Activity: Please retype the records below exactly, leaving out any pictures.

[Document images with source code]
• • • • • • •
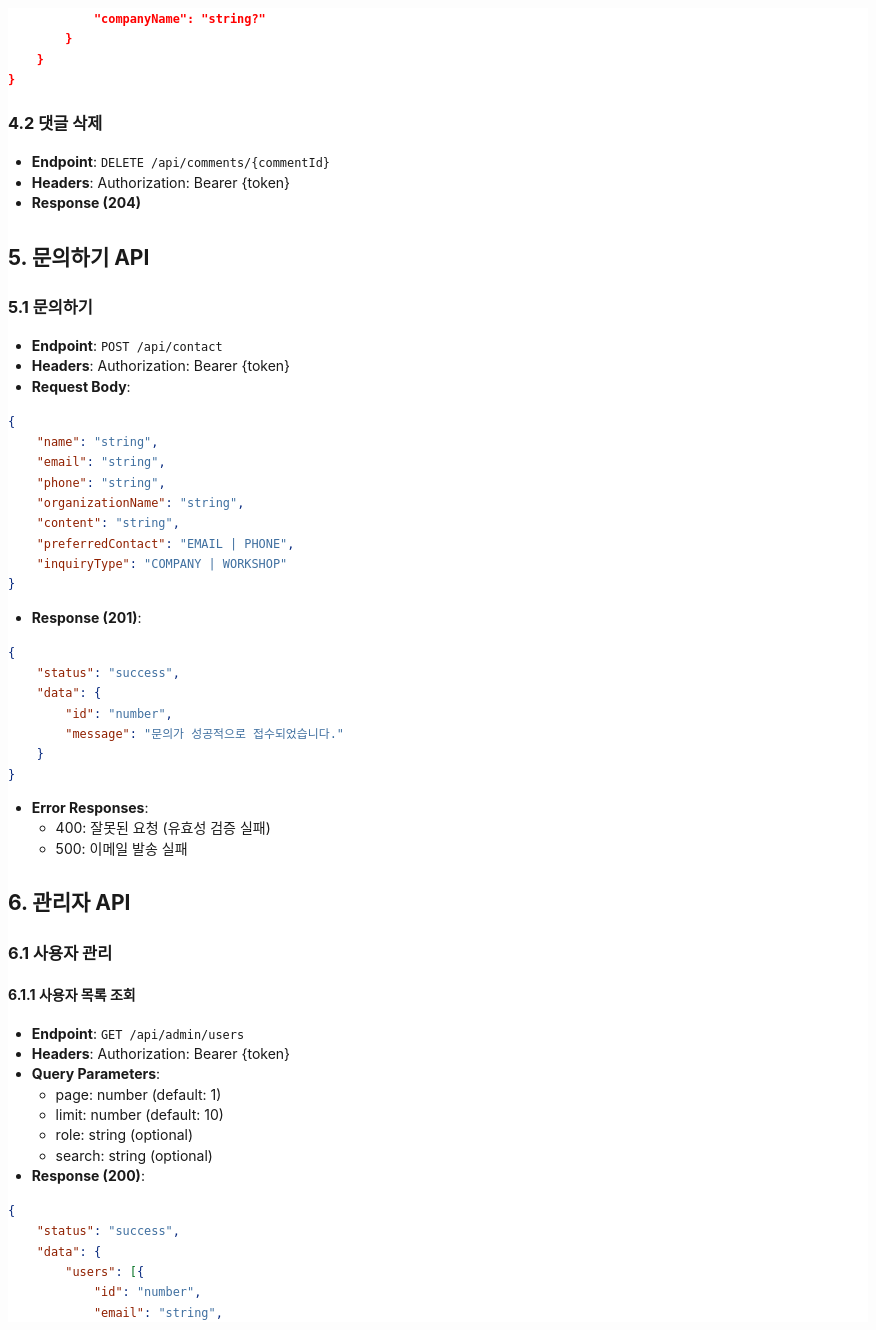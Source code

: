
 ```json
            "companyName": "string?"
        }
    }
}
```

### 4.2 댓글 삭제
- **Endpoint**: `DELETE /api/comments/{commentId}`
- **Headers**: Authorization: Bearer {token}
- **Response (204)**

## 5. 문의하기 API

### 5.1 문의하기
- **Endpoint**: `POST /api/contact`
- **Headers**: Authorization: Bearer {token}
- **Request Body**:
```json
{
    "name": "string",
    "email": "string",
    "phone": "string",
    "organizationName": "string",
    "content": "string",
    "preferredContact": "EMAIL | PHONE",
    "inquiryType": "COMPANY | WORKSHOP"
}
```
- **Response (201)**:
```json
{
    "status": "success",
    "data": {
        "id": "number",
        "message": "문의가 성공적으로 접수되었습니다."
    }
}
```
- **Error Responses**:
  - 400: 잘못된 요청 (유효성 검증 실패)
  - 500: 이메일 발송 실패

## 6. 관리자 API

### 6.1 사용자 관리
#### 6.1.1 사용자 목록 조회
- **Endpoint**: `GET /api/admin/users`
- **Headers**: Authorization: Bearer {token}
- **Query Parameters**:
  - page: number (default: 1)
  - limit: number (default: 10)
  - role: string (optional)
  - search: string (optional)
- **Response (200)**:
```json
{
    "status": "success",
    "data": {
        "users": [{
            "id": "number",
            "email": "string",
```
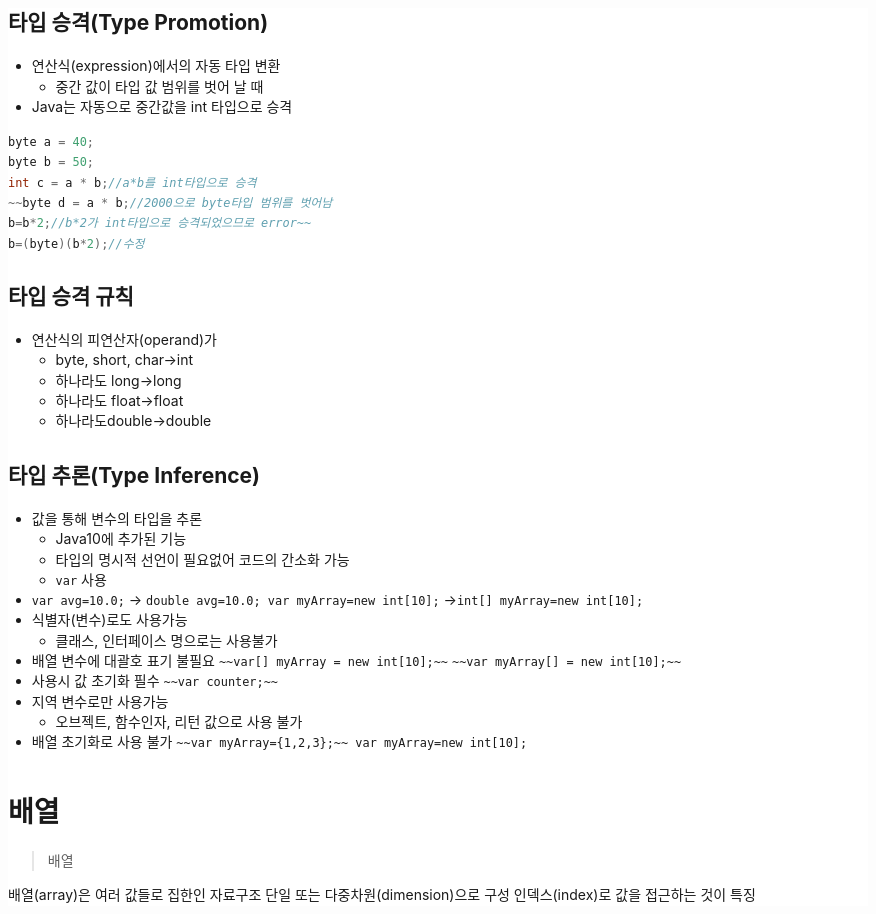 ## 타입 승격(Type Promotion)

- 연산식(expression)에서의 자동 타입 변환
    - 중간 값이 타입 값 범위를 벗어 날 때
- Java는 자동으로 중간값을 int 타입으로 승격

```cpp
byte a = 40;
byte b = 50;
int c = a * b;//a*b를 int타입으로 승격
~~byte d = a * b;//2000으로 byte타입 범위를 벗어남
b=b*2;//b*2가 int타입으로 승격되었으므로 error~~
b=(byte)(b*2);//수정
```

## 타입 승격 규칙

- 연산식의 피연산자(operand)가
    - byte, short, char→int
    - 하나라도 long→long
    - 하나라도 float→float
    - 하나라도double→double

## 타입 추론(Type Inference)

- 값을 통해 변수의 타입을 추론
    - Java10에 추가된 기능
    - 타입의 명시적 선언이 필요없어 코드의 간소화 가능
    - `var` 사용
- `var avg=10.0;` → `double avg=10.0;
 var myArray=new int[10];` →`int[] myArray=new int[10];`
- 식별자(변수)로도 사용가능
    - 클래스, 인터페이스 명으로는 사용불가
- 배열 변수에 대괄호 표기 불필요
`~~var[] myArray = new int[10];~~`
`~~var myArray[] = new int[10];~~`
- 사용시 값 초기화 필수
`~~var counter;~~`
- 지역 변수로만 사용가능
    - 오브젝트, 함수인자, 리턴 값으로 사용 불가
- 배열 초기화로 사용 불가
`~~var myArray={1,2,3};~~
 var myArray=new int[10];`

# 배열

> 배열
> 

배열(array)은 여러 값들로 집한인 자료구조
단일 또는 다중차원(dimension)으로 구성
인덱스(index)로 값을 접근하는 것이 특징
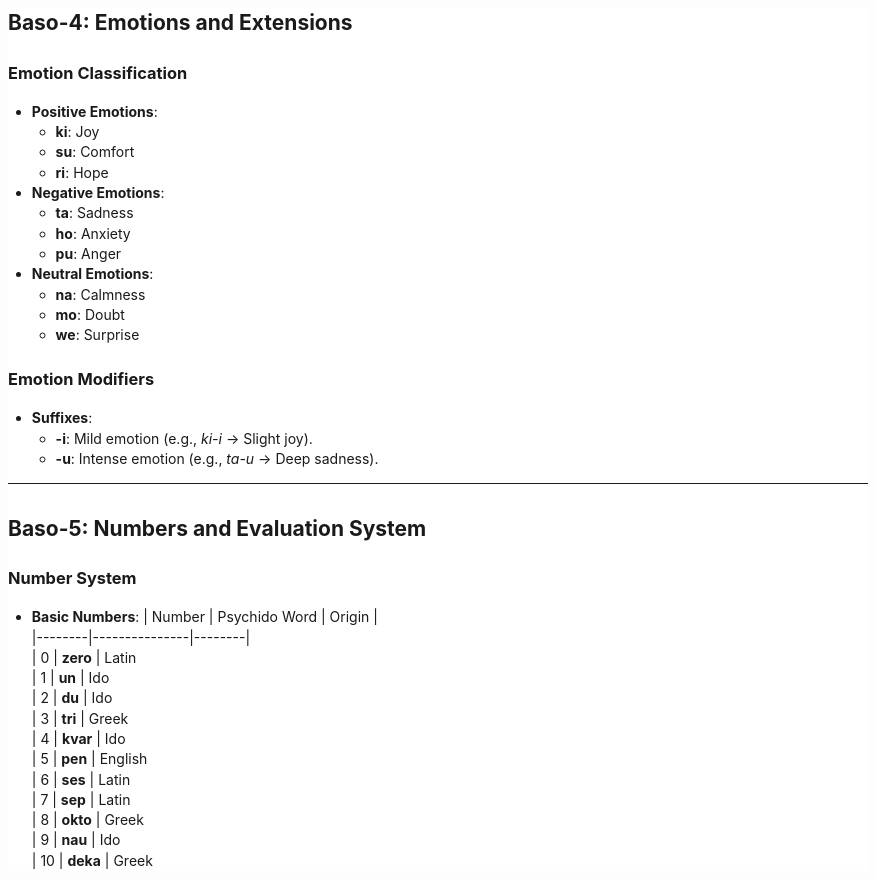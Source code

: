 
## **Baso-4: Emotions and Extensions**

### **Emotion Classification**
- **Positive Emotions**:
  - **ki**: Joy  
  - **su**: Comfort  
  - **ri**: Hope  
- **Negative Emotions**:
  - **ta**: Sadness  
  - **ho**: Anxiety  
  - **pu**: Anger  
- **Neutral Emotions**:
  - **na**: Calmness  
  - **mo**: Doubt  
  - **we**: Surprise  

### **Emotion Modifiers**
- **Suffixes**:
  - **-i**: Mild emotion (e.g., *ki-i* → Slight joy).  
  - **-u**: Intense emotion (e.g., *ta-u* → Deep sadness).

---

## **Baso-5: Numbers and Evaluation System**

### **Number System**
- **Basic Numbers**:
  | Number | Psychido Word | Origin |  
  |--------|---------------|--------|  
  | 0      | **zero**      | Latin  
  | 1      | **un**        | Ido  
  | 2      | **du**        | Ido  
  | 3      | **tri**       | Greek  
  | 4      | **kvar**      | Ido  
  | 5      | **pen**       | English  
  | 6      | **ses**       | Latin  
  | 7      | **sep**       | Latin  
  | 8      | **okto**      | Greek  
  | 9      | **nau**       | Ido  
  | 10     | **deka**      | Greek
• • • • • • •
Completed task:
Source code

:
 ```json
            "companyName": "string?"
        }
    }
}
```

### 4.2 댓글 삭제
- **Endpoint**: `DELETE /api/comments/{commentId}`
- **Headers**: Authorization: Bearer {token}
- **Response (204)**

## 5. 문의하기 API

### 5.1 문의하기
- **Endpoint**: `POST /api/contact`
- **Headers**: Authorization: Bearer {token}
- **Request Body**:
```json
{
    "name": "string",
    "email": "string",
    "phone": "string",
    "organizationName": "string",
    "content": "string",
    "preferredContact": "EMAIL | PHONE",
    "inquiryType": "COMPANY | WORKSHOP"
}
```
- **Response (201)**:
```json
{
    "status": "success",
    "data": {
        "id": "number",
        "message": "문의가 성공적으로 접수되었습니다."
    }
}
```
- **Error Responses**:
  - 400: 잘못된 요청 (유효성 검증 실패)
  - 500: 이메일 발송 실패

## 6. 관리자 API

### 6.1 사용자 관리
#### 6.1.1 사용자 목록 조회
- **Endpoint**: `GET /api/admin/users`
- **Headers**: Authorization: Bearer {token}
- **Query Parameters**:
  - page: number (default: 1)
  - limit: number (default: 10)
  - role: string (optional)
  - search: string (optional)
- **Response (200)**:
```json
{
    "status": "success",
    "data": {
        "users": [{
            "id": "number",
            "email": "string",
```
 ## 타입 승격(Type Promotion)

- 연산식(expression)에서의 자동 타입 변환
    - 중간 값이 타입 값 범위를 벗어 날 때
- Java는 자동으로 중간값을 int 타입으로 승격

```cpp
byte a = 40;
byte b = 50;
int c = a * b;//a*b를 int타입으로 승격
~~byte d = a * b;//2000으로 byte타입 범위를 벗어남
b=b*2;//b*2가 int타입으로 승격되었으므로 error~~
b=(byte)(b*2);//수정
```

## 타입 승격 규칙

- 연산식의 피연산자(operand)가
    - byte, short, char→int
    - 하나라도 long→long
    - 하나라도 float→float
    - 하나라도double→double

## 타입 추론(Type Inference)

- 값을 통해 변수의 타입을 추론
    - Java10에 추가된 기능
    - 타입의 명시적 선언이 필요없어 코드의 간소화 가능
    - `var` 사용
- `var avg=10.0;` → `double avg=10.0;
 var myArray=new int[10];` →`int[] myArray=new int[10];`
- 식별자(변수)로도 사용가능
    - 클래스, 인터페이스 명으로는 사용불가
- 배열 변수에 대괄호 표기 불필요
`~~var[] myArray = new int[10];~~`
`~~var myArray[] = new int[10];~~`
- 사용시 값 초기화 필수
`~~var counter;~~`
- 지역 변수로만 사용가능
    - 오브젝트, 함수인자, 리턴 값으로 사용 불가
- 배열 초기화로 사용 불가
`~~var myArray={1,2,3};~~
 var myArray=new int[10];`

# 배열

> 배열
> 

배열(array)은 여러 값들로 집한인 자료구조
단일 또는 다중차원(dimension)으로 구성
인덱스(index)로 값을 접근하는 것이 특징
Source code

: 
## **Baso-4: Emotions and Extensions**

### **Emotion Classification**
- **Positive Emotions**:
  - **ki**: Joy  
  - **su**: Comfort  
  - **ri**: Hope  
- **Negative Emotions**:
  - **ta**: Sadness  
  - **ho**: Anxiety  
  - **pu**: Anger  
- **Neutral Emotions**:
  - **na**: Calmness  
  - **mo**: Doubt  
  - **we**: Surprise  

### **Emotion Modifiers**
- **Suffixes**:
  - **-i**: Mild emotion (e.g., *ki-i* → Slight joy).  
  - **-u**: Intense emotion (e.g., *ta-u* → Deep sadness).

---

## **Baso-5: Numbers and Evaluation System**

### **Number System**
- **Basic Numbers**:
  | Number | Psychido Word | Origin |  
  |--------|---------------|--------|  
  | 0      | **zero**      | Latin  
  | 1      | **un**        | Ido  
  | 2      | **du**        | Ido  
  | 3      | **tri**       | Greek  
  | 4      | **kvar**      | Ido  
  | 5      | **pen**       | English  
  | 6      | **ses**       | Latin  
  | 7      | **sep**       | Latin  
  | 8      | **okto**      | Greek  
  | 9      | **nau**       | Ido  
  | 10     | **deka**      | Greek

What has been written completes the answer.